(Beginning of Record excerpts)

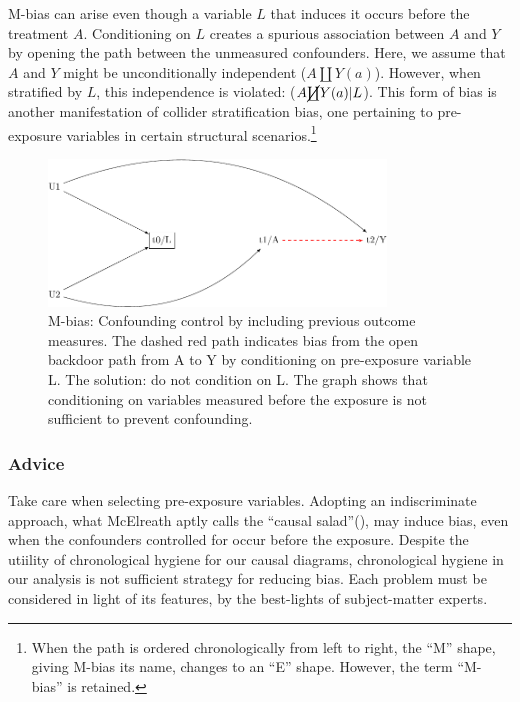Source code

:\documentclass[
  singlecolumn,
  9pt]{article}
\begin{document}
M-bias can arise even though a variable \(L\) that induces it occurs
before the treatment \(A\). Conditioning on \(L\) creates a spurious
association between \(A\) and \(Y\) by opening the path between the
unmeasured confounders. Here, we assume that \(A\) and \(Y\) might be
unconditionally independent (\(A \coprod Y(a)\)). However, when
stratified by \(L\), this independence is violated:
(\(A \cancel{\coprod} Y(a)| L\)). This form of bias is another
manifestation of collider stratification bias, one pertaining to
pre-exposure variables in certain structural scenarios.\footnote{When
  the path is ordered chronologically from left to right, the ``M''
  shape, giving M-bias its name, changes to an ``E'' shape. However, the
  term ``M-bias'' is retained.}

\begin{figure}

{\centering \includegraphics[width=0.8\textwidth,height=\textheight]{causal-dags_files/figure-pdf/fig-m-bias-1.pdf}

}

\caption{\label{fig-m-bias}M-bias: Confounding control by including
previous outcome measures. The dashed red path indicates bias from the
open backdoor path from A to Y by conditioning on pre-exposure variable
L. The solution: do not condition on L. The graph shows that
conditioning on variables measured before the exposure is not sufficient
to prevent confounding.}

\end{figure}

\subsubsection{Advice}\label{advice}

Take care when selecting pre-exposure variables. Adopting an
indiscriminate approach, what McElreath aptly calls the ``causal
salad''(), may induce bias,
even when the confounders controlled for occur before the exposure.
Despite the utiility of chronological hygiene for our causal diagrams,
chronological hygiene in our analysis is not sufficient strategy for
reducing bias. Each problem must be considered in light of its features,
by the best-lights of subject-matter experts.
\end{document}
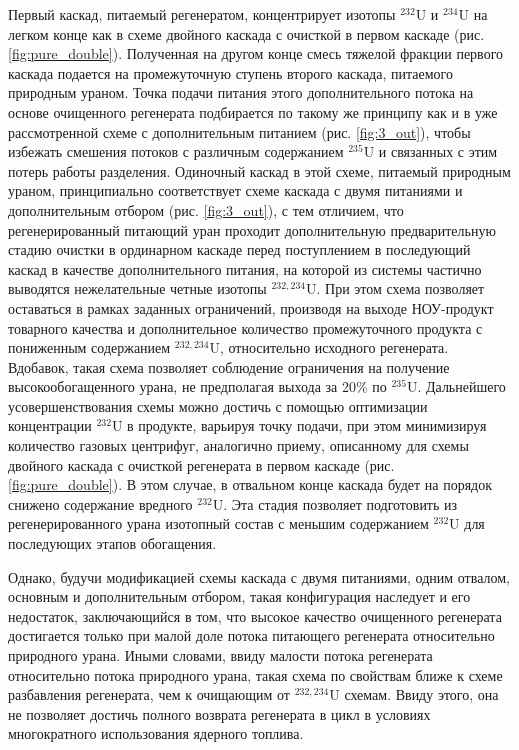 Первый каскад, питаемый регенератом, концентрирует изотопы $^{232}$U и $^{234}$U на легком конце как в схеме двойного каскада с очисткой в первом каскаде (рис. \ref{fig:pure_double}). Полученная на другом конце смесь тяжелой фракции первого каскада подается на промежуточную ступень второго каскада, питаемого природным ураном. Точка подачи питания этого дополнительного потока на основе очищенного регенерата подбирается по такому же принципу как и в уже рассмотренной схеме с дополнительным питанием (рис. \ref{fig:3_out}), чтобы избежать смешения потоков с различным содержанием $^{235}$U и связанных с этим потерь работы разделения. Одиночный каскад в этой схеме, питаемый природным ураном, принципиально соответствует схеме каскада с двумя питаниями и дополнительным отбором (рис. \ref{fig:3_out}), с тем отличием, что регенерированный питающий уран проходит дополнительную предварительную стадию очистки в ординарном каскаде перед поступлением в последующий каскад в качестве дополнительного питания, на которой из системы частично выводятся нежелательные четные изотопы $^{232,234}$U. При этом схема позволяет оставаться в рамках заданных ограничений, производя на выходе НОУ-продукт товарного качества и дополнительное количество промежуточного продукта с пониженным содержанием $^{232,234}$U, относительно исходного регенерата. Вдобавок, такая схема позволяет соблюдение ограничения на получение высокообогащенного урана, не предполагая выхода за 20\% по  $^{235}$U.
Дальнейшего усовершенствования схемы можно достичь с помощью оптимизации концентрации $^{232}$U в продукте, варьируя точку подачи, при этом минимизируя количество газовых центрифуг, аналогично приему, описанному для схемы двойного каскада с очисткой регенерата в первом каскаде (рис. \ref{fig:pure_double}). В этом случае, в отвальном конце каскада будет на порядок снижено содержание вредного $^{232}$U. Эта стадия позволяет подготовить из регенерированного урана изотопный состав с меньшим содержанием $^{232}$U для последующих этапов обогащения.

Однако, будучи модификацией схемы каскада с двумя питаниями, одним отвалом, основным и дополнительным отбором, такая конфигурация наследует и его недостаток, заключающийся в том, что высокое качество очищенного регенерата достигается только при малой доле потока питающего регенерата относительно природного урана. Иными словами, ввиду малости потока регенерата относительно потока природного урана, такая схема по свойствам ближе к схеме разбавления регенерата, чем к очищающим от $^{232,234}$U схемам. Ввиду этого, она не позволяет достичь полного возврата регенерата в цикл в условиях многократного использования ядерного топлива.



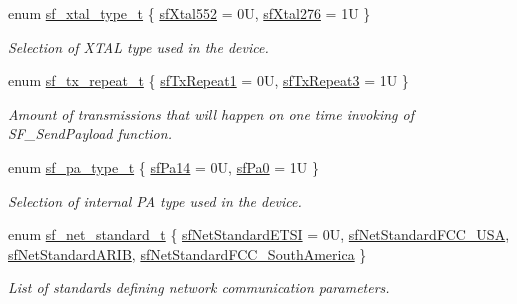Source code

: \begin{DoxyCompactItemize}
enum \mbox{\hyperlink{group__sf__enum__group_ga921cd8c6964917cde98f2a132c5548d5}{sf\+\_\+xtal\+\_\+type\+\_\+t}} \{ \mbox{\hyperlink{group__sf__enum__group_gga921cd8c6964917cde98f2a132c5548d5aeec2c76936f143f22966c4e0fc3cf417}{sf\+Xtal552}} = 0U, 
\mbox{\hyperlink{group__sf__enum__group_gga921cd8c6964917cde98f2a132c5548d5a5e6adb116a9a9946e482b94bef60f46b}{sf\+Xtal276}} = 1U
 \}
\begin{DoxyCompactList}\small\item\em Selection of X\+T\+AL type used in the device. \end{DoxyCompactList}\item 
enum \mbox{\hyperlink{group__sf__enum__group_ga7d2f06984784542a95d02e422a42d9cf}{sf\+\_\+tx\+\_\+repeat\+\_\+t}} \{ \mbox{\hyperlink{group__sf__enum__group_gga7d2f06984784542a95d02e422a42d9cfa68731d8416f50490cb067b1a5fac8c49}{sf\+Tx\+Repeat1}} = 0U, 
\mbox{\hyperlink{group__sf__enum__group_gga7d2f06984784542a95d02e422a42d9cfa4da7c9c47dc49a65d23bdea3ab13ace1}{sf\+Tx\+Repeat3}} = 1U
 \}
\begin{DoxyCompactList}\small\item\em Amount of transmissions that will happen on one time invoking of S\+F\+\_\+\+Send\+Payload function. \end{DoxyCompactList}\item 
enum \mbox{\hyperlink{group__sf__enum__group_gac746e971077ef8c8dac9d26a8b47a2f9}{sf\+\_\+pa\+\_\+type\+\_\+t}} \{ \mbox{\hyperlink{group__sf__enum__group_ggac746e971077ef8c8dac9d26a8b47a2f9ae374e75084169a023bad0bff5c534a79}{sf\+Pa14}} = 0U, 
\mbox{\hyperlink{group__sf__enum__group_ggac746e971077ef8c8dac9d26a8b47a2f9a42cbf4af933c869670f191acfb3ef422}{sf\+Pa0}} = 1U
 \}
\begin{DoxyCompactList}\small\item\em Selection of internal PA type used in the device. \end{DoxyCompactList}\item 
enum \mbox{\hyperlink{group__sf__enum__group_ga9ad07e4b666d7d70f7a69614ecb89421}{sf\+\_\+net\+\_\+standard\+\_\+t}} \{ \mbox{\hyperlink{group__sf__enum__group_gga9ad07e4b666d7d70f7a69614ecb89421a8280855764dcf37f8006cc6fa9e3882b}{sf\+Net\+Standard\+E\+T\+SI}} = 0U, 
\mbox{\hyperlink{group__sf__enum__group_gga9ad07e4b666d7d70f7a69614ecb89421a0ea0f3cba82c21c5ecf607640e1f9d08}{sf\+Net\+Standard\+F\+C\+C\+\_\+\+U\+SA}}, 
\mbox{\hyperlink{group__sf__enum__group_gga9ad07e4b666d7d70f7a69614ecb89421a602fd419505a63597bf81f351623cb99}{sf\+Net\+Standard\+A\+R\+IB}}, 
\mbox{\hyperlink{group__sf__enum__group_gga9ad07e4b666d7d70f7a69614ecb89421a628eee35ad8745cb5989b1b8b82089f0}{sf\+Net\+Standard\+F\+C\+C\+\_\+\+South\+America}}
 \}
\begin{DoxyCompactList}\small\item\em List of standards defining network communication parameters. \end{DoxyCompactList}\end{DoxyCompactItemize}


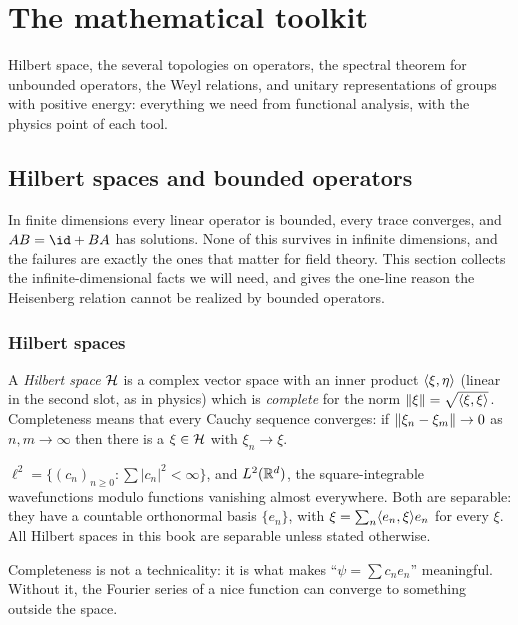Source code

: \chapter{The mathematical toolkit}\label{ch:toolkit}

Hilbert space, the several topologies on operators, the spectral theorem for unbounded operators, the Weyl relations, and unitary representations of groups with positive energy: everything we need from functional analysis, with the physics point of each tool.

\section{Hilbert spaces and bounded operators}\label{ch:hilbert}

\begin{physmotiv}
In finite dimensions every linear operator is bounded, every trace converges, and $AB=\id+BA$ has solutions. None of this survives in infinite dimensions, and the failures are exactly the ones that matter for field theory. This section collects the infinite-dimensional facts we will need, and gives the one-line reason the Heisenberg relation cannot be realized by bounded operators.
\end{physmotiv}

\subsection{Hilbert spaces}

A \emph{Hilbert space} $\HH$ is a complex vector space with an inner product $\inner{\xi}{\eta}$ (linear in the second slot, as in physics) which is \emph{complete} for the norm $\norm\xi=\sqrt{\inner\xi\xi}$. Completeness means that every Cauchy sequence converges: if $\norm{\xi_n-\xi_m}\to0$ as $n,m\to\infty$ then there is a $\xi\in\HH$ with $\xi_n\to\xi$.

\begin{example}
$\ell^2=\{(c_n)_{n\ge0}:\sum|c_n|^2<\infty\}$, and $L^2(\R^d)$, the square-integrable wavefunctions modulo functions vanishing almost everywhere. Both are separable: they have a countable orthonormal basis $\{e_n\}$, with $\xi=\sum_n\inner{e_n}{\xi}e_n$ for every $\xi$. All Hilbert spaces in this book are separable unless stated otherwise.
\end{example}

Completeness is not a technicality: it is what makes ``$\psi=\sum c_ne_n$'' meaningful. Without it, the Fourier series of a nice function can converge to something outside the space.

(End of Record excerpts)

Exercise details:
Copy only this part of the entries above: the line with "M-bias can arise", the line with "even when the", and the lines between, all exactly as written.

Task answer:
M-bias can arise even though a variable \(L\) that induces it occurs
before the treatment \(A\). Conditioning on \(L\) creates a spurious
association between \(A\) and \(Y\) by opening the path between the
unmeasured confounders. Here, we assume that \(A\) and \(Y\) might be
unconditionally independent (\(A \coprod Y(a)\)). However, when
stratified by \(L\), this independence is violated:
(\(A \cancel{\coprod} Y(a)| L\)). This form of bias is another
manifestation of collider stratification bias, one pertaining to
pre-exposure variables in certain structural scenarios.\footnote{When
  the path is ordered chronologically from left to right, the ``M''
  shape, giving M-bias its name, changes to an ``E'' shape. However, the
  term ``M-bias'' is retained.}

\begin{figure}

{\centering \includegraphics[width=0.8\textwidth,height=\textheight]{causal-dags_files/figure-pdf/fig-m-bias-1.pdf}

}

\caption{\label{fig-m-bias}M-bias: Confounding control by including
previous outcome measures. The dashed red path indicates bias from the
open backdoor path from A to Y by conditioning on pre-exposure variable
L. The solution: do not condition on L. The graph shows that
conditioning on variables measured before the exposure is not sufficient
to prevent confounding.}

\end{figure}

\subsubsection{Advice}\label{advice}

Take care when selecting pre-exposure variables. Adopting an
indiscriminate approach, what McElreath aptly calls the ``causal
salad''(), may induce bias,
even when the confounders controlled for occur before the exposure.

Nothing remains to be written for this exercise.